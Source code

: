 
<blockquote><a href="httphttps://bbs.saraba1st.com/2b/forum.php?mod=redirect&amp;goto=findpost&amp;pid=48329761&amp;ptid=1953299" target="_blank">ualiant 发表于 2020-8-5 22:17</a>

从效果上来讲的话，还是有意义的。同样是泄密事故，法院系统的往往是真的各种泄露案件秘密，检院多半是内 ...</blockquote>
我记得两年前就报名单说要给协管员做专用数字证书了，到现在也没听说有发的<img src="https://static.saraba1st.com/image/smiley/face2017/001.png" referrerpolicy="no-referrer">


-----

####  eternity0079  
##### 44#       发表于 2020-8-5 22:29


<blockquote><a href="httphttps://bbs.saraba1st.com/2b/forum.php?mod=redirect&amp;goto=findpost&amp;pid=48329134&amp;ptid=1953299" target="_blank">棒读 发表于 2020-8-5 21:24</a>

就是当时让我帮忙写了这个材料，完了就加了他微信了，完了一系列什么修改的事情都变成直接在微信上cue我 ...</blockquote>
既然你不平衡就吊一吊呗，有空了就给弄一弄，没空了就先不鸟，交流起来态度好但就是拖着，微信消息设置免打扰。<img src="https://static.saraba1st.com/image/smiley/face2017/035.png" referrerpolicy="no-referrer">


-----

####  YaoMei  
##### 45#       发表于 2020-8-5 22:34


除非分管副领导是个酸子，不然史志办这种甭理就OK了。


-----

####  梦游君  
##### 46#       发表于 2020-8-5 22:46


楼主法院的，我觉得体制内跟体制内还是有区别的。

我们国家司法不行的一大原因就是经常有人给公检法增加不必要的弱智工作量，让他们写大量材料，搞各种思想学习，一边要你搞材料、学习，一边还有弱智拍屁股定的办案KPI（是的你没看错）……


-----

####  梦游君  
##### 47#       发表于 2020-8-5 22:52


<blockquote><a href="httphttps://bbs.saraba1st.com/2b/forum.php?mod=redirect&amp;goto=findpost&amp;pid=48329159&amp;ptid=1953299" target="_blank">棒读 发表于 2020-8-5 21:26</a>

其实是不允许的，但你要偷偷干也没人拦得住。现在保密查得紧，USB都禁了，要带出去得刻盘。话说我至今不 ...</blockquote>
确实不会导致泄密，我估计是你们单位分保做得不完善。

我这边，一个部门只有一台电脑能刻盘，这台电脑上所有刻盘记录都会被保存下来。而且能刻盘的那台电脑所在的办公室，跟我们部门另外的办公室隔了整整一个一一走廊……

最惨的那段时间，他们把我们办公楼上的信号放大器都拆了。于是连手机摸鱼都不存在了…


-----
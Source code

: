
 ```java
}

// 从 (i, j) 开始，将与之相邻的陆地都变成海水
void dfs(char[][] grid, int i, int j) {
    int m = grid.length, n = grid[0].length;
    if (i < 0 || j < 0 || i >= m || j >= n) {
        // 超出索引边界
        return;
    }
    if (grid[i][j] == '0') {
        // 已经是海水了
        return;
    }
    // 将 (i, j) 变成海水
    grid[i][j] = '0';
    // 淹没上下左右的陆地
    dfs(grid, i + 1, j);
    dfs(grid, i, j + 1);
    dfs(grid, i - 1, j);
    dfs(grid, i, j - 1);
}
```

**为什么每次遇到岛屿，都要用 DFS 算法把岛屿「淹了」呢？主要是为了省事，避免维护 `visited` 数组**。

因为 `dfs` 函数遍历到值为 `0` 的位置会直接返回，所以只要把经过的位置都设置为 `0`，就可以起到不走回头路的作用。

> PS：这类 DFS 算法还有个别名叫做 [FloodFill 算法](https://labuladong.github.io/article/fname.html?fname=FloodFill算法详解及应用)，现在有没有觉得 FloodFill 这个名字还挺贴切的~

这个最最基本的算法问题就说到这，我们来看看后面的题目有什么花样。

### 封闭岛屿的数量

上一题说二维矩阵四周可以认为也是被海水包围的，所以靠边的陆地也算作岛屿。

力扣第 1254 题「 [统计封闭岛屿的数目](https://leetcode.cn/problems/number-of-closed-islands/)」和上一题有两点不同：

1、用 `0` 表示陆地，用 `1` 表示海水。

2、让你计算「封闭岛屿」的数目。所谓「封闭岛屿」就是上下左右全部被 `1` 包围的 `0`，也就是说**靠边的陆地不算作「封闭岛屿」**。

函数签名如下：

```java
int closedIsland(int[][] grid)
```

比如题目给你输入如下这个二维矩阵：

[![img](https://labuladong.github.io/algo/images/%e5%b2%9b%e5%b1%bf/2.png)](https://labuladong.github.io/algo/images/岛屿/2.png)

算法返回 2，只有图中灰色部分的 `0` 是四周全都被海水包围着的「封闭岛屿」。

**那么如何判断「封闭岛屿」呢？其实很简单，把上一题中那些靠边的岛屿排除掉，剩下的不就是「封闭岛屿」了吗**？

__Exercise details__
Exactly as they stand, restate all the lines of the listing.

__Result for this task__
Source code

: 
<blockquote><a href="httphttps://bbs.saraba1st.com/2b/forum.php?mod=redirect&amp;goto=findpost&amp;pid=48329761&amp;ptid=1953299" target="_blank">ualiant 发表于 2020-8-5 22:17</a>

从效果上来讲的话，还是有意义的。同样是泄密事故，法院系统的往往是真的各种泄露案件秘密，检院多半是内 ...</blockquote>
我记得两年前就报名单说要给协管员做专用数字证书了，到现在也没听说有发的<img src="https://static.saraba1st.com/image/smiley/face2017/001.png" referrerpolicy="no-referrer">


-----

####  eternity0079  
##### 44#       发表于 2020-8-5 22:29


<blockquote><a href="httphttps://bbs.saraba1st.com/2b/forum.php?mod=redirect&amp;goto=findpost&amp;pid=48329134&amp;ptid=1953299" target="_blank">棒读 发表于 2020-8-5 21:24</a>

就是当时让我帮忙写了这个材料，完了就加了他微信了，完了一系列什么修改的事情都变成直接在微信上cue我 ...</blockquote>
既然你不平衡就吊一吊呗，有空了就给弄一弄，没空了就先不鸟，交流起来态度好但就是拖着，微信消息设置免打扰。<img src="https://static.saraba1st.com/image/smiley/face2017/035.png" referrerpolicy="no-referrer">


-----

####  YaoMei  
##### 45#       发表于 2020-8-5 22:34


除非分管副领导是个酸子，不然史志办这种甭理就OK了。


-----

####  梦游君  
##### 46#       发表于 2020-8-5 22:46


楼主法院的，我觉得体制内跟体制内还是有区别的。

我们国家司法不行的一大原因就是经常有人给公检法增加不必要的弱智工作量，让他们写大量材料，搞各种思想学习，一边要你搞材料、学习，一边还有弱智拍屁股定的办案KPI（是的你没看错）……


-----

####  梦游君  
##### 47#       发表于 2020-8-5 22:52


<blockquote><a href="httphttps://bbs.saraba1st.com/2b/forum.php?mod=redirect&amp;goto=findpost&amp;pid=48329159&amp;ptid=1953299" target="_blank">棒读 发表于 2020-8-5 21:26</a>

其实是不允许的，但你要偷偷干也没人拦得住。现在保密查得紧，USB都禁了，要带出去得刻盘。话说我至今不 ...</blockquote>
确实不会导致泄密，我估计是你们单位分保做得不完善。

我这边，一个部门只有一台电脑能刻盘，这台电脑上所有刻盘记录都会被保存下来。而且能刻盘的那台电脑所在的办公室，跟我们部门另外的办公室隔了整整一个一一走廊……

最惨的那段时间，他们把我们办公楼上的信号放大器都拆了。于是连手机摸鱼都不存在了…


-----
Source code

:
 ```java
}

// 从 (i, j) 开始，将与之相邻的陆地都变成海水
void dfs(char[][] grid, int i, int j) {
    int m = grid.length, n = grid[0].length;
    if (i < 0 || j < 0 || i >= m || j >= n) {
        // 超出索引边界
        return;
    }
    if (grid[i][j] == '0') {
        // 已经是海水了
        return;
    }
    // 将 (i, j) 变成海水
    grid[i][j] = '0';
    // 淹没上下左右的陆地
    dfs(grid, i + 1, j);
    dfs(grid, i, j + 1);
    dfs(grid, i - 1, j);
    dfs(grid, i, j - 1);
}
```

**为什么每次遇到岛屿，都要用 DFS 算法把岛屿「淹了」呢？主要是为了省事，避免维护 `visited` 数组**。

因为 `dfs` 函数遍历到值为 `0` 的位置会直接返回，所以只要把经过的位置都设置为 `0`，就可以起到不走回头路的作用。

> PS：这类 DFS 算法还有个别名叫做 [FloodFill 算法](https://labuladong.github.io/article/fname.html?fname=FloodFill算法详解及应用)，现在有没有觉得 FloodFill 这个名字还挺贴切的~

这个最最基本的算法问题就说到这，我们来看看后面的题目有什么花样。

### 封闭岛屿的数量

上一题说二维矩阵四周可以认为也是被海水包围的，所以靠边的陆地也算作岛屿。

力扣第 1254 题「 [统计封闭岛屿的数目](https://leetcode.cn/problems/number-of-closed-islands/)」和上一题有两点不同：

1、用 `0` 表示陆地，用 `1` 表示海水。

2、让你计算「封闭岛屿」的数目。所谓「封闭岛屿」就是上下左右全部被 `1` 包围的 `0`，也就是说**靠边的陆地不算作「封闭岛屿」**。

函数签名如下：

```java
int closedIsland(int[][] grid)
```

比如题目给你输入如下这个二维矩阵：

[![img](https://labuladong.github.io/algo/images/%e5%b2%9b%e5%b1%bf/2.png)](https://labuladong.github.io/algo/images/岛屿/2.png)

算法返回 2，只有图中灰色部分的 `0` 是四周全都被海水包围着的「封闭岛屿」。

**那么如何判断「封闭岛屿」呢？其实很简单，把上一题中那些靠边的岛屿排除掉，剩下的不就是「封闭岛屿」了吗**？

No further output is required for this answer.